** WHAT THIS TASK INVOLVES **
Report each line of the data below in which "Check" appears.

[Source records]
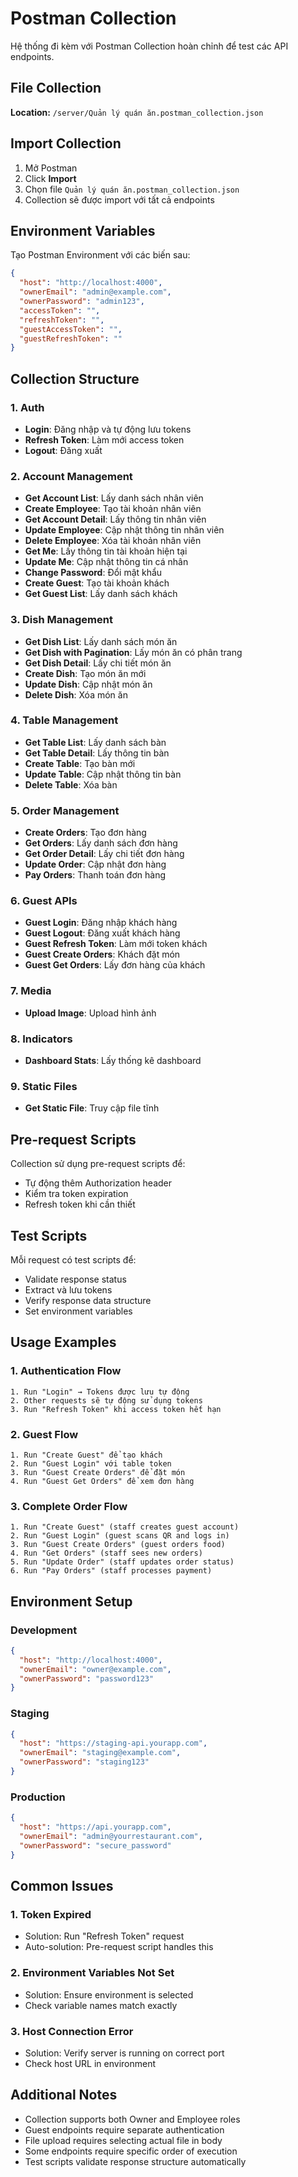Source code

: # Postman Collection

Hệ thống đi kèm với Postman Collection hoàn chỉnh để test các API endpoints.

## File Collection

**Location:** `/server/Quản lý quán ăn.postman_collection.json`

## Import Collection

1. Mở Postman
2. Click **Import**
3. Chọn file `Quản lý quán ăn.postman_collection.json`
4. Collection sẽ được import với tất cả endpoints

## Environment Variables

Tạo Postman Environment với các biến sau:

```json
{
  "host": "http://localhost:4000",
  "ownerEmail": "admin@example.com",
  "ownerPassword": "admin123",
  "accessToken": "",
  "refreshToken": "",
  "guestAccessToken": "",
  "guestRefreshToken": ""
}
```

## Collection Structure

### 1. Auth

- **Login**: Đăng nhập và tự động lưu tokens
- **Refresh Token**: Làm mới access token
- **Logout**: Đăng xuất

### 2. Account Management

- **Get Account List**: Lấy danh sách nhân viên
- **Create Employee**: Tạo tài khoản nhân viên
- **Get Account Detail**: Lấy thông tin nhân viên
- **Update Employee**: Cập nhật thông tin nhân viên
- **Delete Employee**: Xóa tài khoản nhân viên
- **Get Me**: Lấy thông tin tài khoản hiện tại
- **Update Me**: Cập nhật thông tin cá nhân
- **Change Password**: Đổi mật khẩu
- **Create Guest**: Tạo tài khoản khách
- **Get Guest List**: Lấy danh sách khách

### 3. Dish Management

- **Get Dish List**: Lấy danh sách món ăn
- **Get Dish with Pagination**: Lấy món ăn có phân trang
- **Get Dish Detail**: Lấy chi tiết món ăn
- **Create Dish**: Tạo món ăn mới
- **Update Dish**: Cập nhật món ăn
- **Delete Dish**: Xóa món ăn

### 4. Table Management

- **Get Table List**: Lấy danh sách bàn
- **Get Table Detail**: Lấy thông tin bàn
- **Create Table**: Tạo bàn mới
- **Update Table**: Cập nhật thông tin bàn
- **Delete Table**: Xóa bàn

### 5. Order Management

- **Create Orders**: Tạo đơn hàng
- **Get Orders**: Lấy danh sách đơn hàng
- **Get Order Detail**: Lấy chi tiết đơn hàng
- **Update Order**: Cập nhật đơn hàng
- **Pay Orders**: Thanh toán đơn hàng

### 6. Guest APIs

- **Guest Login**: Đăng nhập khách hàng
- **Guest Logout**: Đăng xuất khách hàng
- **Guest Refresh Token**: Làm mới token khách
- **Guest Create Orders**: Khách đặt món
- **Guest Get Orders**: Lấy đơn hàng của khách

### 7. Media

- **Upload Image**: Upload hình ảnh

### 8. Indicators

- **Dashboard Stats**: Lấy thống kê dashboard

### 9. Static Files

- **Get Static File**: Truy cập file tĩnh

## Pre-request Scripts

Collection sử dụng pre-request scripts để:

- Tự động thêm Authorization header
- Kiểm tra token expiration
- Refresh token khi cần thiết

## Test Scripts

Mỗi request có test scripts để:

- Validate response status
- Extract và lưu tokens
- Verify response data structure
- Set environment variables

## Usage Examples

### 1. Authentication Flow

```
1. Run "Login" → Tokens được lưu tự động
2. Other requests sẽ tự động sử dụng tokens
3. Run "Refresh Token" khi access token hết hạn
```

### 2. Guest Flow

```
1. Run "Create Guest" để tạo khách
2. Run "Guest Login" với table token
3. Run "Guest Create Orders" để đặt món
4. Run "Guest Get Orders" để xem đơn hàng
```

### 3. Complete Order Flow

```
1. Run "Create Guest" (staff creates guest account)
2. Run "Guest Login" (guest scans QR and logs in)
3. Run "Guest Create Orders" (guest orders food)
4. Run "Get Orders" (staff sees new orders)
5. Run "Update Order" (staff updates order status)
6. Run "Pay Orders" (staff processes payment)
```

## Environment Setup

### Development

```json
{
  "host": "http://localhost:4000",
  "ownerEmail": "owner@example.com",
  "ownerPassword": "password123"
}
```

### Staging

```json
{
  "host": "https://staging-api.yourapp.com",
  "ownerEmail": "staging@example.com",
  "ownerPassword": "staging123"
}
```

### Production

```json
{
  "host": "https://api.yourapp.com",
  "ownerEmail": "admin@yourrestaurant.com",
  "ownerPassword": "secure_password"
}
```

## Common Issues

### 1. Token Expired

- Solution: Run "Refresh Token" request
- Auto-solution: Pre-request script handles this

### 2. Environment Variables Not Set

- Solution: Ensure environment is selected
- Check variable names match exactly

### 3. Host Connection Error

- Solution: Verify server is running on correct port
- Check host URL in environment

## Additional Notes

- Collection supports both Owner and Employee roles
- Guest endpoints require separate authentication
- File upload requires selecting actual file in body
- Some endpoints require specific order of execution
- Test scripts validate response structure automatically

** SOLUTION TO THIS EXERCISE **
- Check variable names match exactly
- Check host URL in environment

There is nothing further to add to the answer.